## [TASK TO CARRY OUT]
How many lines in the data that follows contain the word "AddressType"? Only that number is needed.

[Opening DATA SHOWN section]

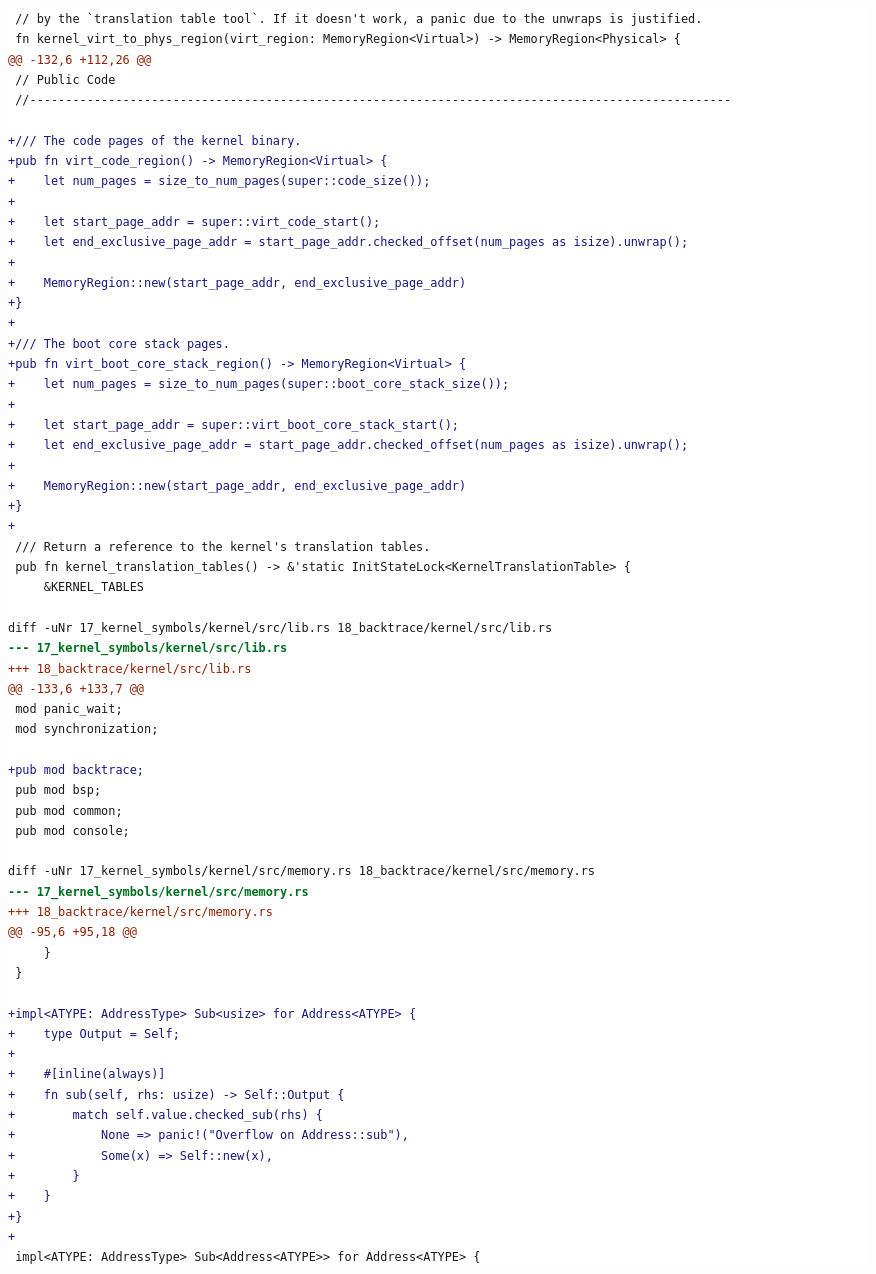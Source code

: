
 ```diff
 // by the `translation table tool`. If it doesn't work, a panic due to the unwraps is justified.
 fn kernel_virt_to_phys_region(virt_region: MemoryRegion<Virtual>) -> MemoryRegion<Physical> {
@@ -132,6 +112,26 @@
 // Public Code
 //--------------------------------------------------------------------------------------------------

+/// The code pages of the kernel binary.
+pub fn virt_code_region() -> MemoryRegion<Virtual> {
+    let num_pages = size_to_num_pages(super::code_size());
+
+    let start_page_addr = super::virt_code_start();
+    let end_exclusive_page_addr = start_page_addr.checked_offset(num_pages as isize).unwrap();
+
+    MemoryRegion::new(start_page_addr, end_exclusive_page_addr)
+}
+
+/// The boot core stack pages.
+pub fn virt_boot_core_stack_region() -> MemoryRegion<Virtual> {
+    let num_pages = size_to_num_pages(super::boot_core_stack_size());
+
+    let start_page_addr = super::virt_boot_core_stack_start();
+    let end_exclusive_page_addr = start_page_addr.checked_offset(num_pages as isize).unwrap();
+
+    MemoryRegion::new(start_page_addr, end_exclusive_page_addr)
+}
+
 /// Return a reference to the kernel's translation tables.
 pub fn kernel_translation_tables() -> &'static InitStateLock<KernelTranslationTable> {
     &KERNEL_TABLES

diff -uNr 17_kernel_symbols/kernel/src/lib.rs 18_backtrace/kernel/src/lib.rs
--- 17_kernel_symbols/kernel/src/lib.rs
+++ 18_backtrace/kernel/src/lib.rs
@@ -133,6 +133,7 @@
 mod panic_wait;
 mod synchronization;

+pub mod backtrace;
 pub mod bsp;
 pub mod common;
 pub mod console;

diff -uNr 17_kernel_symbols/kernel/src/memory.rs 18_backtrace/kernel/src/memory.rs
--- 17_kernel_symbols/kernel/src/memory.rs
+++ 18_backtrace/kernel/src/memory.rs
@@ -95,6 +95,18 @@
     }
 }

+impl<ATYPE: AddressType> Sub<usize> for Address<ATYPE> {
+    type Output = Self;
+
+    #[inline(always)]
+    fn sub(self, rhs: usize) -> Self::Output {
+        match self.value.checked_sub(rhs) {
+            None => panic!("Overflow on Address::sub"),
+            Some(x) => Self::new(x),
+        }
+    }
+}
+
 impl<ATYPE: AddressType> Sub<Address<ATYPE>> for Address<ATYPE> {
```

[`backtracing`]: https://en.wikipedia.org/wiki/Stack_trace
[`calling-convention`]: https://en.wikipedia.org/wiki/Calling_convention
[Procedure Call Standard for the Arm® 64-bit Architecture]: https://github.com/ARM-software/abi-aa/blob/main/aapcs64/aapcs64.rst
[ARM Cortex-A Series Programmer’s Guide for ARMv8-A]: https://developer.arm.com/documentation/den0024/latest/
[1]: https://doc.rust-lang.org/std/option/#representation
[2]: https://stackoverflow.com/a/46557737
[`build-std` feature]: https://doc.rust-lang.org/cargo/reference/unstable.html#build-std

[Closing DATA SHOWN section]

## [WRITTEN ANSWER]
2